Heart of Darkness
Joseph Conrad
A STEP BEYOND
TERM PAPER IDEAS
- Not only does Marlow survive an ordeal and live to tell
the tale, he also thinks his tale needs to be heard. He thus resembles several
similar narrators: Lemuel Gulliver of Gulliver's Travels by Jonathan Swift;
the title character in Samuel Taylor Coleridge's "The Rime of the Ancient
Mariner"; Ishmael in Herman Melville's Moby-Dick. Compare Marlow to
any of these figures, or to a similar narrator.
- Examine the theme of self-restraint, paying particular
attention to the contrast between the manager and Kurtz, and between the
cannibals and the pilgrims.
- The primary narrator says that to Marlow "the meaning
of an episode was not inside like a kernel but outside, enveloping the tale
which brought it out only as a glow brings out a haze"; and further,
"we were fated... to hear about one of Marlow's inconclusive experiences."
How well do these statements describe the story Marlow tells?
- Kurtz's savage mistress and his Intended are linked by
a gesture at the end of the novel. Explain what these two women stand for.
Be sure to consider both their positive and their negative aspects.
- Examine Conrad's use of light/dark and white/black symbolism.
Make sure you include instances where he reverses the expected associations,
as in the "whited sepulchre" of Brussels and the fog that's "more
blinding than the night."
- Analyze Conrad's use of the frame- the device that places
Marlow and his audience before us at the beginning, the end, and (a couple
of times) in the midst of the novel. What function does it serve? Disposing
of the frame would simplify the novel; do you think it would improve it?
- "And this also has been one of the dark places of
the earth." Before his main tale, Marlow speculates about what it would
have been like for a Roman sailing into the wilderness of England 1900 years
earlier. Relate this opening monologue to the rest of the novel.

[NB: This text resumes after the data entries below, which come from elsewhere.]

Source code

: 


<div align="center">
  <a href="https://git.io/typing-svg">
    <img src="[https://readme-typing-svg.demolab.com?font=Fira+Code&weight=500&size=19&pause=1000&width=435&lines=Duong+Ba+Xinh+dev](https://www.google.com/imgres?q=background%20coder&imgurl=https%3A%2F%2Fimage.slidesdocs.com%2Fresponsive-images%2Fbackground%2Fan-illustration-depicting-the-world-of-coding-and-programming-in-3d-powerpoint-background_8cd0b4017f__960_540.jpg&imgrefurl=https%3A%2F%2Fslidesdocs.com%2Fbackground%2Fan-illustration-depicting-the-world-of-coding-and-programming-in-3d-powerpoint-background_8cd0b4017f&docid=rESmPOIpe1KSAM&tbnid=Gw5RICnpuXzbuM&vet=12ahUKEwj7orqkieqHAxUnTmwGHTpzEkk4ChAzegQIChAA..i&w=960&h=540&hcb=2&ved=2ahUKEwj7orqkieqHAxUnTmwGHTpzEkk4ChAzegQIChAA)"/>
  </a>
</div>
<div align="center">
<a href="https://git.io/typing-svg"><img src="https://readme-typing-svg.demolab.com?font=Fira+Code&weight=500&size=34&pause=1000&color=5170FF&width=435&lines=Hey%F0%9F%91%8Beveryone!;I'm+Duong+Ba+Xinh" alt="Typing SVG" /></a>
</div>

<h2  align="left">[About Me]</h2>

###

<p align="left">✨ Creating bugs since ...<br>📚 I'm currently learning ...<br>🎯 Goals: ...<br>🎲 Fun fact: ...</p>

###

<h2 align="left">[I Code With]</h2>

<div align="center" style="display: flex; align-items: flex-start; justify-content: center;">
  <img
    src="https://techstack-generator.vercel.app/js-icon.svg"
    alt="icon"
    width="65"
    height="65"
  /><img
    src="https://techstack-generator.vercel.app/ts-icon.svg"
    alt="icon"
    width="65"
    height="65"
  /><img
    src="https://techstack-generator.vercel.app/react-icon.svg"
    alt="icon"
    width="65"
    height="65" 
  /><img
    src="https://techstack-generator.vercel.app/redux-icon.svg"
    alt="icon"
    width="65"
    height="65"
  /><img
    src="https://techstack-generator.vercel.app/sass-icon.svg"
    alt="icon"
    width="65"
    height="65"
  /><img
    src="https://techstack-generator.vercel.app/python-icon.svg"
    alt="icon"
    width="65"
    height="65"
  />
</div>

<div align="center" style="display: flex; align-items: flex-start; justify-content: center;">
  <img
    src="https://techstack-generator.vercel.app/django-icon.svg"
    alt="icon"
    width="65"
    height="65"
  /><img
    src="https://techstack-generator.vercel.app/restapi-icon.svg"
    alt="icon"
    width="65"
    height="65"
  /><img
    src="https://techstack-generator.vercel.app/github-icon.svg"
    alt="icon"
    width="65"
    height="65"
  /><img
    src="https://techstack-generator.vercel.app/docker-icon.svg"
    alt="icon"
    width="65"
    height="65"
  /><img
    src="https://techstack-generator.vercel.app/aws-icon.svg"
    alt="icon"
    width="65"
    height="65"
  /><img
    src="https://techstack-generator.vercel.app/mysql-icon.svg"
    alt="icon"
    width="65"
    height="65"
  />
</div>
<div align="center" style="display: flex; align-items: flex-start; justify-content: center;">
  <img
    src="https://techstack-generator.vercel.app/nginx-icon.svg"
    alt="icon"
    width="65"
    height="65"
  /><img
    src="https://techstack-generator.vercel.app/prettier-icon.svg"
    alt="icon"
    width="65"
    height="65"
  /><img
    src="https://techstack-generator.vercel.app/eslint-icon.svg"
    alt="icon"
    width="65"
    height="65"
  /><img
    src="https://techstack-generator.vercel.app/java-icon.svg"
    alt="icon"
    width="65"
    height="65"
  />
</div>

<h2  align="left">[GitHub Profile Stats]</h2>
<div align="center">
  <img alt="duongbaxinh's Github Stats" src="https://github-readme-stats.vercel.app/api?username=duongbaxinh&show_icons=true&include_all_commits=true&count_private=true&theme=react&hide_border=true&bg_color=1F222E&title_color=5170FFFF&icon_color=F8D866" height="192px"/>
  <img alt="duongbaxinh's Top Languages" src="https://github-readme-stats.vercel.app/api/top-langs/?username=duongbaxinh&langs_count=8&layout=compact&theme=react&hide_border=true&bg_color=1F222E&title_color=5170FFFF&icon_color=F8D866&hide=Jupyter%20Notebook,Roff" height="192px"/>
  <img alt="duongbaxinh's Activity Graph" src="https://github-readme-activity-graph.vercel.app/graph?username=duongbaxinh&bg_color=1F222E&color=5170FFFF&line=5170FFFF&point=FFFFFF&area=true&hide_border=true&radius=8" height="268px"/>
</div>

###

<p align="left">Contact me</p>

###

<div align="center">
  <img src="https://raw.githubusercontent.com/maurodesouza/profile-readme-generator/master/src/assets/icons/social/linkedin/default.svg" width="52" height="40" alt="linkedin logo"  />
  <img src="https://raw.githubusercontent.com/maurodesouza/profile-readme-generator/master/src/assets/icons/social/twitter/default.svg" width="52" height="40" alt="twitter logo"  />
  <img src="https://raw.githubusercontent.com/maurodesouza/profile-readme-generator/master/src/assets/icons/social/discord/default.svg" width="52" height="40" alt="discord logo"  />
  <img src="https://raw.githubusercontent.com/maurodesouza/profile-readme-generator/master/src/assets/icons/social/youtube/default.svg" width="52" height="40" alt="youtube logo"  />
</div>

- Throughout his tale Marlow treats the jungle as if it
were another character in his story: "The high stillness confronted
these two figures with its ominous patience, waiting for the passing away
of a fantastic invasion" (II, 1); "It looked at you with a vengeful
aspect" (II, 2). This technique of giving human characteristics to
something inhuman is called personification. Examine Conrad's personification
of the jungle. What effects does he achieve with it?

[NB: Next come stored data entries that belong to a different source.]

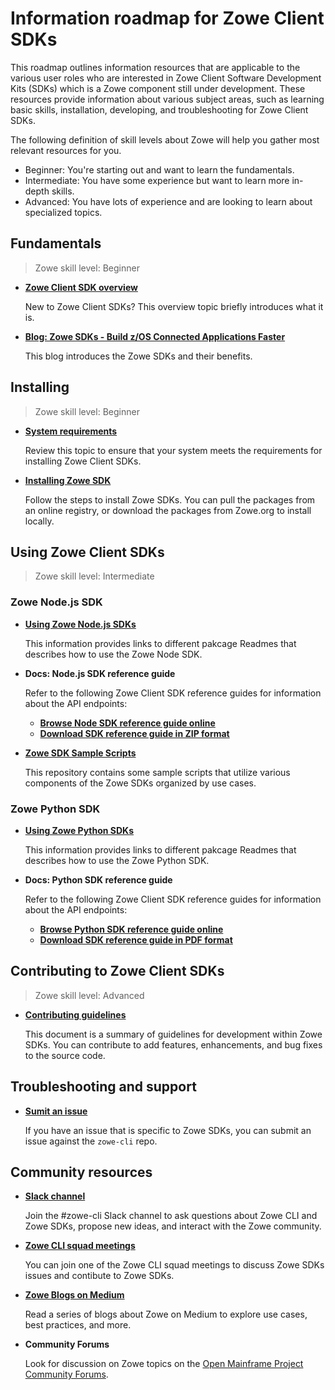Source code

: # Information roadmap for Zowe Client SDKs

This roadmap outlines information resources that are applicable to the various user roles who are interested in Zowe Client Software Development Kits (SDKs) which is a Zowe component still under development. These resources provide information about various subject areas, such as learning basic skills, installation, developing, and troubleshooting for Zowe Client SDKs.

The following definition of skill levels about Zowe will help you gather most relevant resources for you. 

* Beginner: You're starting out and want to learn the fundamentals.
* Intermediate: You have some experience but want to learn more in-depth skills. 
* Advanced: You have lots of experience and are looking to learn about specialized topics.

## Fundamentals

> Zowe skill level: Beginner

- [**Zowe Client SDK overview**](overview.md#zowe-client-software-development-kits-sdks)

   New to Zowe Client SDKs? This overview topic briefly introduces what it is.

- [**Blog: Zowe SDKs - Build z/OS Connected Applications Faster**](https://medium.com/zowe/zowe-sdks-build-z-os-connected-applications-faster-b786ba7bb0d9)

   This blog introduces the Zowe SDKs and their benefits.

## Installing

> Zowe skill level: Beginner

- [**System requirements**](../user-guide/sdks-using.md#software-requirements)

   Review this topic to ensure that your system meets the requirements for installing Zowe Client SDKs. 

- [**Installing Zowe SDK**](../user-guide/sdks-using.md#getting-started)

   Follow the steps to install Zowe SDKs. You can pull the packages from an online registry, or download the packages from Zowe.org to install locally.

## Using Zowe Client SDKs

> Zowe skill level: Intermediate

### Zowe Node.js SDK

- [**Using Zowe Node.js SDKs**](../user-guide/sdks-using.md#using-node-js)

   This information provides links to different pakcage Readmes that describes how to use the Zowe Node SDK. 

- **Docs: Node.js SDK reference guide**

   Refer to the following Zowe Client SDK reference guides for information about the API endpoints:
   - **[Browse Node SDK reference guide online](https://docs.zowe.org/stable/typedoc/index.html)**
   - **<a href="/v1.28.x/zowe-nodejs-sdk-typedoc.zip" target="_blank">Download SDK reference guide in ZIP format</a>**

- [**Zowe SDK Sample Scripts**](https://github.com/zowe/zowe-sdk-sample-scripts/)

   This repository contains some sample scripts that utilize various components of the Zowe SDKs organized by use cases.

### Zowe Python SDK

- [**Using Zowe Python SDKs**](https://zowe-client-python-sdk.readthedocs.io/en/latest/)

   This information provides links to different pakcage Readmes that describes how to use the Zowe Python SDK. 

- **Docs: Python SDK reference guide**

   Refer to the following Zowe Client SDK reference guides for information about the API endpoints:
   - **[Browse Python SDK reference guide online](https://zowe-client-python-sdk.readthedocs.io/en/latest/index.html)**
   - **[Download SDK reference guide in PDF format](https://zowe-client-python-sdk.readthedocs.io/_/downloads/en/latest/pdf/)**  


## Contributing to Zowe Client SDKs

> Zowe skill level: Advanced

- [**Contributing guidelines**](https://github.com/zowe/zowe-cli/blob/master/docs/SDKGuidelines.md)

   This document is a summary of guidelines for development within Zowe SDKs. You can contribute to add features, enhancements, and bug fixes to the source code.

## Troubleshooting and support

- [**Sumit an issue**](https://github.com/zowe/zowe-cli/issues/new)

   If you have an issue that is specific to Zowe SDKs, you can submit an issue against the `zowe-cli` repo.


## Community resources 

- [**Slack channel**](https://openmainframeproject.slack.com/)
   
   Join the #zowe-cli Slack channel to ask questions about Zowe CLI and Zowe SDKs, propose new ideas, and interact with the Zowe community. 

- [**Zowe CLI squad meetings**](https://lists.openmainframeproject.org/g/zowe-dev/calendar)

   You can join one of the Zowe CLI squad meetings to discuss Zowe SDKs issues and contibute to Zowe SDKs.

- [**Zowe Blogs on Medium**](https://medium.com/zowe) 

   Read a series of blogs about Zowe on Medium to explore use cases, best practices, and more. 

- **Community Forums**

   Look for discussion on Zowe topics on the [Open Mainframe Project Community Forums](https://community.openmainframeproject.org/c/zowe).






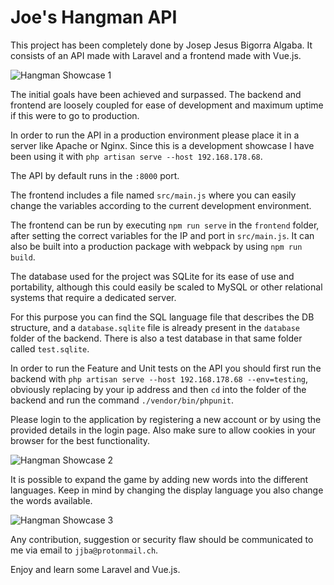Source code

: # Joe's Hangman API

This project has been completely done by Josep Jesus Bigorra Algaba. It consists of an API made with Laravel and a frontend made with Vue.js.

![Hangman Showcase 1](https://raw.githubusercontent.com/averageflow/Joe-s-Hangman-API/master/screenshots/1.png)

The initial goals have been achieved and surpassed. The backend and frontend are loosely coupled for ease of development and maximum uptime if this were to go to production.

In order to run the API in a production environment please place it in a server like Apache or Nginx. Since this is a development showcase I have been using it with `php artisan serve --host 192.168.178.68`.

The API by default runs in the `:8000` port.

The frontend includes a file named `src/main.js` where you can easily change the variables according to the current development environment.

The frontend can be run by executing `npm run serve` in the `frontend` folder, after setting the correct variables for the IP and port in `src/main.js`. It can also be built into a production package with webpack by using `npm run build`.

The database used for the project was SQLite for its ease of use and portability, although this could easily be scaled to MySQL or other relational systems that require a dedicated server.

For this purpose you can find the SQL language file that describes the DB structure, and a `database.sqlite` file is already present in the `database` folder of the backend. There is also a test database in that same folder called `test.sqlite`.

In order to run the Feature and Unit tests on the API you should first run the backend with `php artisan serve --host 192.168.178.68 --env=testing`, obviously replacing by your ip address and then `cd` into the folder of the backend and run the command `./vendor/bin/phpunit`.

Please login to the application by registering a new account or by using the provided details in the login page. Also make sure to allow cookies in your browser for the best functionality.

![Hangman Showcase 2](https://raw.githubusercontent.com/averageflow/Joe-s-Hangman-API/master/screenshots/2.png)

It is possible to expand the game by adding new words into the different languages. Keep in mind by changing the display language you also change the words available.

![Hangman Showcase 3](https://raw.githubusercontent.com/averageflow/Joe-s-Hangman-API/master/screenshots/3.png)

Any contribution, suggestion or security flaw should be communicated to me via email to `jjba@protonmail.ch`.

Enjoy and learn some Laravel and Vue.js.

- Examine the attitude of the various characters toward
Kurtz: the chief accountant, the brickmaker, the manager, the Russian, the
Intended. Trace the way Marlow's initial conception of Kurtz changes into
ultimate knowledge.
- Explain why the choice between loyalty to Kurtz or to
the manager is "a choice of nightmares" for Marlow, and why he
chooses to be loyal to the more obviously evil of the two men.